The good news is, it appears Jeff Bridges at least entertained himself while on the set of R.I.P.D. Whether the legendary thespian was trying to dive into the Depp by delivering a delightfully weird caricature for mass appeal or whether he was just plain bored, the result is one of the strangest performances in a career most celebrated for a drunken bowler. Ryan Reynolds was also in attendance.

R.I.P.D. is Men in Black with ghosts instead of aliens, Bridges instead of Tommy Lee Jones and Reynolds instead of a movie star who has earned his movie star status. Rounding out the cast are a lethargic Kevin Bacon and Mary-Louise Parker, who will be spared the humiliation of what she does to Bridges’ goatee because nobody will see this movie. Based on a comic book that literally had to be better, writers Phil Hay, Matt Manfredi and David Dobkin did director Robert Schwentke no favors, but Schwentke directed The Time Traveler’s Wife, so he had it coming.

Reynolds plays Nick, a good cop who momentarily makes a bad decision when he and his partner, Hayes (Bacon), stumble on some gold. When Hayes guns down Nick, nobody is surprised, because everyone in America knows Bacon kills. Everything goes still like a 1990s Gap commercial or a Zack Snyder fight sequence, and Nick is in a netherworld facing Proctor (Parker), who informs him he is now in the “Rest in Peace Department.” He’ll be paired with Roy (Bridges), a derpy relic of the 1800s, and tasked with bringing in “Dead-Os.” Yes, the undead who escape into the world of the living and must be stopped are called “Dead-Os,” even though the 8-year-old who thought that up isn’t given screenwriting credit on IMDB.

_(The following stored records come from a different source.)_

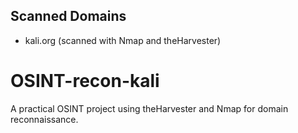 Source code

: ## Scanned Domains

- kali.org (scanned with Nmap and theHarvester)
# OSINT-recon-kali
A practical OSINT project using theHarvester and Nmap for domain reconnaissance.
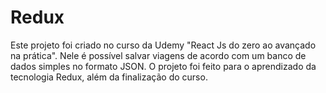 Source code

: # Redux

Este projeto foi criado no curso da Udemy "React Js do zero ao avançado na prática". Nele é possível salvar viagens de acordo com um banco de dados simples no formato JSON. O projeto foi feito para o aprendizado da tecnologia Redux, além da finalização do curso.
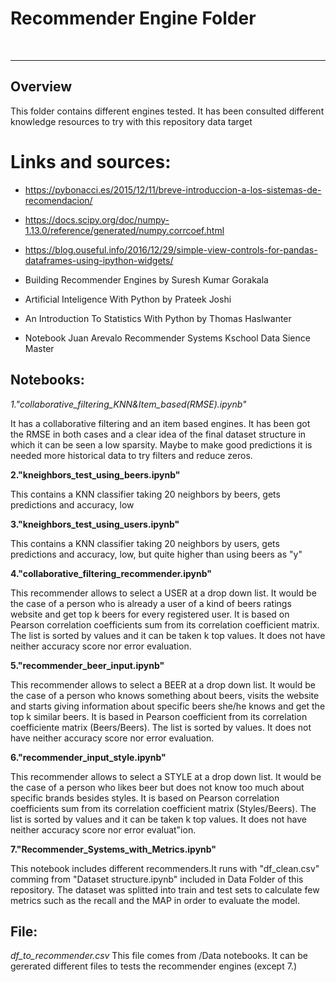 

# Recommender Engine Folder
<br>
<hr>

## Overview

This folder contains different engines tested. It has been consulted different knowledge resources to try with this repository data target

# Links and sources:

- https://pybonacci.es/2015/12/11/breve-introduccion-a-los-sistemas-de-recomendacion/

- https://docs.scipy.org/doc/numpy-1.13.0/reference/generated/numpy.corrcoef.html

- https://blog.ouseful.info/2016/12/29/simple-view-controls-for-pandas-dataframes-using-ipython-widgets/

- Building Recommender Engines by Suresh Kumar Gorakala

- Artificial Inteligence With Python by Prateek Joshi

- An Introduction To Statistics With Python by Thomas Haslwanter

- Notebook Juan Arevalo Recommender Systems Kschool Data Sience Master

## Notebooks:

__1."collaborative_filtering_KNN_&_Item_based(RMSE).ipynb"__

It has a collaborative filtering and an item based engines. It has been got the RMSE in both cases and a clear idea of the final dataset structure in which it can be seen a low sparsity. Maybe to make good predictions it is needed more historical data to try filters and reduce zeros.

__2."kneighbors_test_using_beers.ipynb"__

This contains a KNN classifier taking 20 neighbors by beers, gets predictions and accuracy, low

__3."kneighbors_test_using_users.ipynb"__

This contains a KNN classifier taking 20 neighbors by users, gets predictions and accuracy, low, but quite higher than using beers as "y"

__4."collaborative_filtering_recommender.ipynb"__

This recommender allows to select a USER at a drop down list. It would be the case of a person who is already a user of a kind of beers ratings website and get top k beers for every registered user. It is based on Pearson correlation  coefficients sum from its correlation coefficient matrix. The list is sorted by values and it can be taken k  top values. It does not have neither accuracy score nor error evaluation.

__5."recommender_beer_input.ipynb"__

This recommender allows to select a BEER at a drop down list. It would be the case of a person who knows something about beers, visits the website and starts giving information about specific beers she/he knows and get the top k similar beers. It is based in Pearson coefficient from its correlation coefficiente matrix (Beers/Beers). The list is sorted by values. It does not have neither accuracy score nor error evaluation.

__6."recommender_input_style.ipynb"__

This recommender allows to select a STYLE at a drop down list. It would be the case of a person who likes beer but does not know too much about specific brands besides styles. It is based on Pearson correlation coefficients sum from its correlation coefficient matrix (Styles/Beers). The list is sorted by values and it can be taken k top values. It does not have neither accuracy score nor error evaluat"ion.

__7."Recommender_Systems_with_Metrics.ipynb"__

This notebook includes different recommenders.It runs with "df_clean.csv" comming from "Dataset structure.ipynb" included in Data Folder of this repository. The dataset was splitted into train and test sets to calculate few metrics such as the recall and the MAP in order to evaluate the model.  

## File:

_df_to_recommender.csv_
This file comes from /Data notebooks. It can be gererated different files to tests the recommender engines (except 7.)


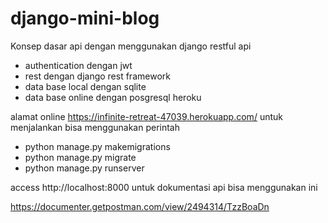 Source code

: # django-mini-blog
Konsep dasar api dengan menggunakan django restful api
- authentication dengan jwt
- rest dengan django rest framework 
- data base local dengan sqlite
- data base online dengan posgresql heroku 

alamat online https://infinite-retreat-47039.herokuapp.com/
untuk menjalankan bisa menggunakan perintah 
- python manage.py makemigrations
- python manage.py migrate
- python manage.py runserver

access http://localhost:8000
untuk dokumentasi api bisa menggunakan ini 

https://documenter.getpostman.com/view/2494314/TzzBoaDn

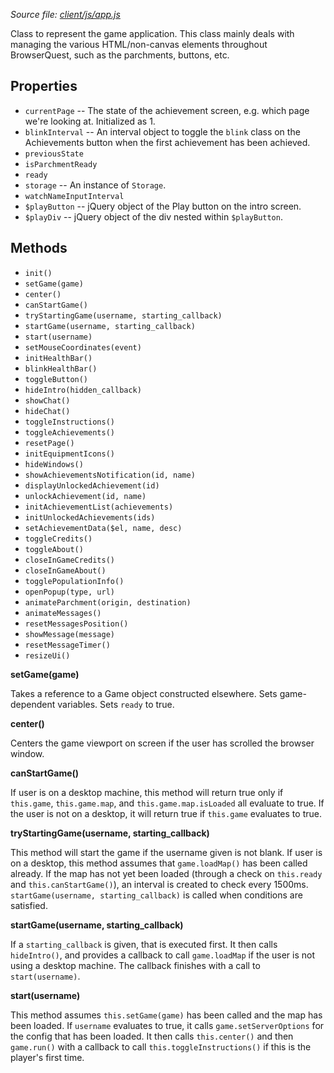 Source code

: *Source file: [client/js/app.js](https://github.com/browserquest/BrowserQuest/blob/master/client/js/app.js)*

Class to represent the game application.  This class mainly deals with managing the various HTML/non-canvas elements throughout BrowserQuest, such as the parchments, buttons, etc.

Properties
----------
* `currentPage` -- The state of the achievement screen, e.g. which page we're looking at.  Initialized as 1.  
* `blinkInterval` -- An interval object to toggle the `blink` class on the Achievements button when the first achievement has been achieved.
* `previousState`
* `isParchmentReady`
* `ready`
* `storage` -- An instance of `Storage`.
* `watchNameInputInterval`
* `$playButton` -- jQuery object of the Play button on the intro screen.
* `$playDiv` -- jQuery object of the div nested within `$playButton`.

Methods
-------
* `init()`
* `setGame(game)`
* `center()`
* `canStartGame()`
* `tryStartingGame(username, starting_callback)`
* `startGame(username, starting_callback)`
* `start(username)`
* `setMouseCoordinates(event)`
* `initHealthBar()`
* `blinkHealthBar()`
* `toggleButton()`
* `hideIntro(hidden_callback)`
* `showChat()`
* `hideChat()`
* `toggleInstructions()`
* `toggleAchievements()`
* `resetPage()`
* `initEquipmentIcons()`
* `hideWindows()`
* `showAchievementsNotification(id, name)`
* `displayUnlockedAchievement(id)`
* `unlockAchievement(id, name)`
* `initAchievementList(achievements)`
* `initUnlockedAchievements(ids)`
* `setAchievementData($el, name, desc)`
* `toggleCredits()`
* `toggleAbout()`
* `closeInGameCredits()`
* `closeInGameAbout()`
* `togglePopulationInfo()`
* `openPopup(type, url)`
* `animateParchment(origin, destination)`
* `animateMessages()`
* `resetMessagesPosition()`
* `showMessage(message)`
* `resetMessageTimer()`
* `resizeUi()`

**setGame(game)**

Takes a reference to a Game object constructed elsewhere.  Sets game-dependent variables.  Sets `ready` to true.

**center()**

Centers the game viewport on screen if the user has scrolled the browser window.

**canStartGame()**

If user is on a desktop machine, this method will return true only if `this.game`, `this.game.map`, and `this.game.map.isLoaded` all evaluate to true.  If the user is not on a desktop, it will return true if `this.game` evaluates to true.

**tryStartingGame(username, starting_callback)**

This method will start the game if the username given is not blank.  If user is on a desktop, this method assumes that `game.loadMap()` has been called already.  If the map has not yet been loaded (through a check on `this.ready` and `this.canStartGame()`), an interval is created to check every 1500ms.  `startGame(username, starting_callback)` is called when conditions are satisfied.

**startGame(username, starting_callback)**

If a `starting_callback` is given, that is executed first.  It then calls `hideIntro()`, and provides a callback to call `game.loadMap` if the user is not using a desktop machine.  The callback finishes with a call to `start(username)`.

**start(username)**

This method assumes `this.setGame(game)` has been called and the map has been loaded.  If `username` evaluates to true, it calls `game.setServerOptions` for the config that has been loaded.  It then calls `this.center()` and then `game.run()` with a callback to call `this.toggleInstructions()` if this is the player's first time. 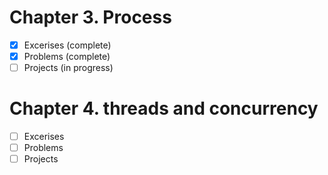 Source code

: # Chapter 3. Process

- [x] Excerises (complete)
- [x] Problems (complete)
- [ ] Projects (in progress)

# Chapter 4. threads and concurrency

- [ ] Excerises 
- [ ] Problems 
- [ ] Projects
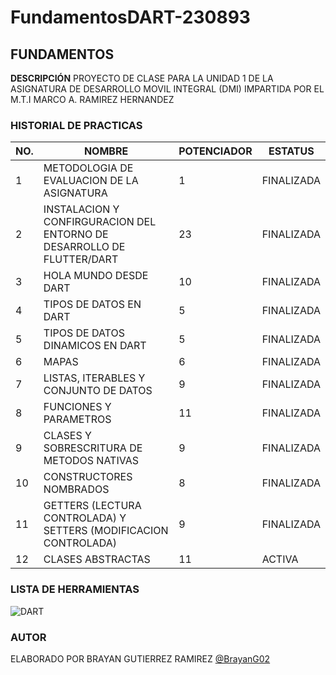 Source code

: # FundamentosDART-230893

FUNDAMENTOS 
---

**DESCRIPCIÓN**
PROYECTO DE CLASE PARA LA UNIDAD 1 DE LA ASIGNATURA DE DESARROLLO MOVIL INTEGRAL (DMI) IMPARTIDA POR EL M.T.I MARCO A. RAMIREZ HERNANDEZ

### HISTORIAL DE PRACTICAS
|NO.|NOMBRE|POTENCIADOR|ESTATUS|
|--|--|--|--|
|1|METODOLOGIA DE EVALUACION DE LA ASIGNATURA|1|FINALIZADA
|2|INSTALACION Y CONFIRGURACION DEL ENTORNO DE DESARROLLO DE FLUTTER/DART|23|FINALIZADA|
|3|HOLA MUNDO DESDE DART|10|FINALIZADA|
|4|TIPOS DE DATOS EN DART|5|FINALIZADA|
|5|TIPOS DE DATOS DINAMICOS EN DART|5|FINALIZADA|
|6|MAPAS|6|FINALIZADA|
|7|LISTAS, ITERABLES Y CONJUNTO DE DATOS|9|FINALIZADA|
|8|FUNCIONES Y PARAMETROS|11|FINALIZADA|
|9|CLASES Y SOBRESCRITURA DE METODOS NATIVAS|9|FINALIZADA|
|10|CONSTRUCTORES NOMBRADOS|8|FINALIZADA|
|11|GETTERS (LECTURA CONTROLADA) Y SETTERS (MODIFICACION CONTROLADA)|9|FINALIZADA|
|12|CLASES ABSTRACTAS|11|ACTIVA|

### LISTA DE HERRAMIENTAS
![DART](https://img.shields.io/badge/Dart-0175c2?style=for-the-badge&logo=dart&logoColor=white)

### AUTOR
ELABORADO POR BRAYAN GUTIERREZ RAMIREZ [@BrayanG02](https://github.com/BrayanG02)
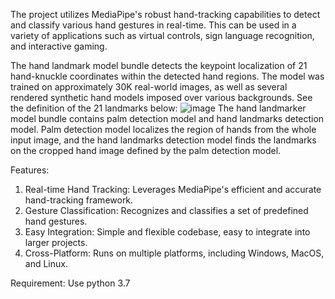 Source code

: The project utilizes MediaPipe's robust hand-tracking capabilities to detect and classify various hand gestures in real-time. This can be used in a variety of applications such as virtual controls, sign language recognition, and interactive gaming.

The hand landmark model bundle detects the keypoint localization of 21 hand-knuckle coordinates within the detected hand regions. The model was trained on approximately 30K real-world images, as well as several rendered synthetic hand models imposed over various backgrounds. See the definition of the 21 landmarks below:
![image](https://github.com/user-attachments/assets/80113028-47a6-4b1e-9bf5-54414f932da0)
The hand landmarker model bundle contains palm detection model and hand landmarks detection model. Palm detection model localizes the region of hands from the whole input image, and the hand landmarks detection model finds the landmarks on the cropped hand image defined by the palm detection model.

Features:
1. Real-time Hand Tracking: Leverages MediaPipe's efficient and accurate hand-tracking framework.
2. Gesture Classification: Recognizes and classifies a set of predefined hand gestures.
3. Easy Integration: Simple and flexible codebase, easy to integrate into larger projects.
4. Cross-Platform: Runs on multiple platforms, including Windows, MacOS, and Linux.

Requirement:
Use python 3.7
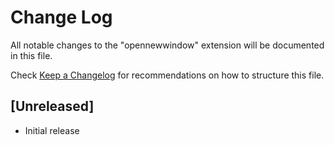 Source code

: # Change Log

All notable changes to the "opennewwindow" extension will be documented in this file.

Check [Keep a Changelog](http://keepachangelog.com/) for recommendations on how to structure this file.

## [Unreleased]

- Initial release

The backdrop is the typical wacky “buddy cop foreplay,” in which two police officers whose heterosexuality is repeated ad naseum fuss and flirt with one another before committing to being “broskis of the law.” When the pair discover the gold that got Nick killed is actually part of a device that lets the dead change the magic tunnel that whisks them to the afterworld from “suck” to “blow” and return to earth, they must stop it. Or not. Nobody really cares. Oh, and “normal people” see Nick as an old Chinese man and Roy as supermodel Marisa Miller. This allows thinly veiled racism and boob jokes.

R.I.P.D. is woefully unclever, painfully formulaic and a remarkable waste of talent like Bridges, Bacon and Parker. Reynolds, on the other hand, is right where he belongs, having squandered so many chances at superstardom he now has to start over in the back of the line. R.I.P.D. is what happens when the movie factory has a glitch on the assembly line and the pattern (comic book adaptation + quirky actor + special effects) doesn’t work. It’s hard to get too worked up about it, what with Summer 2013 already delivering The Hangover 3, the new standard for “not trying,” and The Lone Ranger, which has the most racism $200 million can buy. R.I.P.D. will just fade to oblivion, where Reynolds will be waiting.